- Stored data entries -

----------

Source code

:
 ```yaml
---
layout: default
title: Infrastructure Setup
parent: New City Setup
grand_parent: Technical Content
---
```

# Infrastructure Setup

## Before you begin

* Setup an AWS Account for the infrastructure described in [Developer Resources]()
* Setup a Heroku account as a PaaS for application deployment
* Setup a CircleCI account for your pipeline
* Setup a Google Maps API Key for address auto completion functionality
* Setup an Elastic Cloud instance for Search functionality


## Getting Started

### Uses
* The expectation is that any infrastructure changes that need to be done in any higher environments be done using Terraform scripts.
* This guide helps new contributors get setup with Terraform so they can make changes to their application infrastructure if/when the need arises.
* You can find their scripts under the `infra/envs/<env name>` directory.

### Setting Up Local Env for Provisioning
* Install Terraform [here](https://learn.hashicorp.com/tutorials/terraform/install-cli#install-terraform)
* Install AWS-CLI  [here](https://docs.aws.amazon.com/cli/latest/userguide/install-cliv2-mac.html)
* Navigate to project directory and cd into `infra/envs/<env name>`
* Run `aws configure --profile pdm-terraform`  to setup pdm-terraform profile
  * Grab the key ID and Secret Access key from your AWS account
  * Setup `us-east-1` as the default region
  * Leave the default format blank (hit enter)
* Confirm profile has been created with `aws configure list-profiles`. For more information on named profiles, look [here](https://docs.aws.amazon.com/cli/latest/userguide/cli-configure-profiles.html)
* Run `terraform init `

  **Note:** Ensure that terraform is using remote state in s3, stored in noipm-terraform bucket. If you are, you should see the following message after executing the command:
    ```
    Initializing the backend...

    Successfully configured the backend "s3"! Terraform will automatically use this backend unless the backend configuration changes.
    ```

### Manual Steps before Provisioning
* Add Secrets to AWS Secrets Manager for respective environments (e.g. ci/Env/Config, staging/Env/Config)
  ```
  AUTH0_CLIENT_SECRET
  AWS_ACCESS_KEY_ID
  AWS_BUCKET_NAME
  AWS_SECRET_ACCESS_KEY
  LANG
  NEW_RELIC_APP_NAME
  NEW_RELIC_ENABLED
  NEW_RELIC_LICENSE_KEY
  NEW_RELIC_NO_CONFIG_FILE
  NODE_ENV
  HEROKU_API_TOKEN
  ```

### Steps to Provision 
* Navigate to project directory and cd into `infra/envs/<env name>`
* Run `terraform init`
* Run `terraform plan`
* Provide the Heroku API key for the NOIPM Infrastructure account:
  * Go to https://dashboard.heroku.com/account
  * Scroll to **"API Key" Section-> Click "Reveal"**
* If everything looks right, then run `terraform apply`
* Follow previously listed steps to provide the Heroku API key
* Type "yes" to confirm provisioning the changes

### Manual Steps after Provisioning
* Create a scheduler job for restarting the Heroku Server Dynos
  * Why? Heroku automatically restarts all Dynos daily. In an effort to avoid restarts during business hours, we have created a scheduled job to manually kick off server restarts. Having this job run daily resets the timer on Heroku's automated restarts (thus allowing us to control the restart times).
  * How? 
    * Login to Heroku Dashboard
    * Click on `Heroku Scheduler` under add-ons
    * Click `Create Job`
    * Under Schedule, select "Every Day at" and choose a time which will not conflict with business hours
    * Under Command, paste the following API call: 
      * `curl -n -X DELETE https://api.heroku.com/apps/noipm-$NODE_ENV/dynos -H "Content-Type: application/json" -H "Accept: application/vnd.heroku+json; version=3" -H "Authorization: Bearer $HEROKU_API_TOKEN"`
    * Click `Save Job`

----------

- WORK TO COMPLETE -
Output the lines above exactly, but only those between the line holding "(e.g. ci/Env/Config, staging/Env/Config)" and the line holding "If everything looks", inclusive.

- TASK ANSWER -
* Add Secrets to AWS Secrets Manager for respective environments (e.g. ci/Env/Config, staging/Env/Config)
  ```
  AUTH0_CLIENT_SECRET
  AWS_ACCESS_KEY_ID
  AWS_BUCKET_NAME
  AWS_SECRET_ACCESS_KEY
  LANG
  NEW_RELIC_APP_NAME
  NEW_RELIC_ENABLED
  NEW_RELIC_LICENSE_KEY
  NEW_RELIC_NO_CONFIG_FILE
  NODE_ENV
  HEROKU_API_TOKEN
  ```

### Steps to Provision 
* Navigate to project directory and cd into `infra/envs/<env name>`
* Run `terraform init`
* Run `terraform plan`
* Provide the Heroku API key for the NOIPM Infrastructure account:
  * Go to https://dashboard.heroku.com/account
  * Scroll to **"API Key" Section-> Click "Reveal"**
* If everything looks right, then run `terraform apply`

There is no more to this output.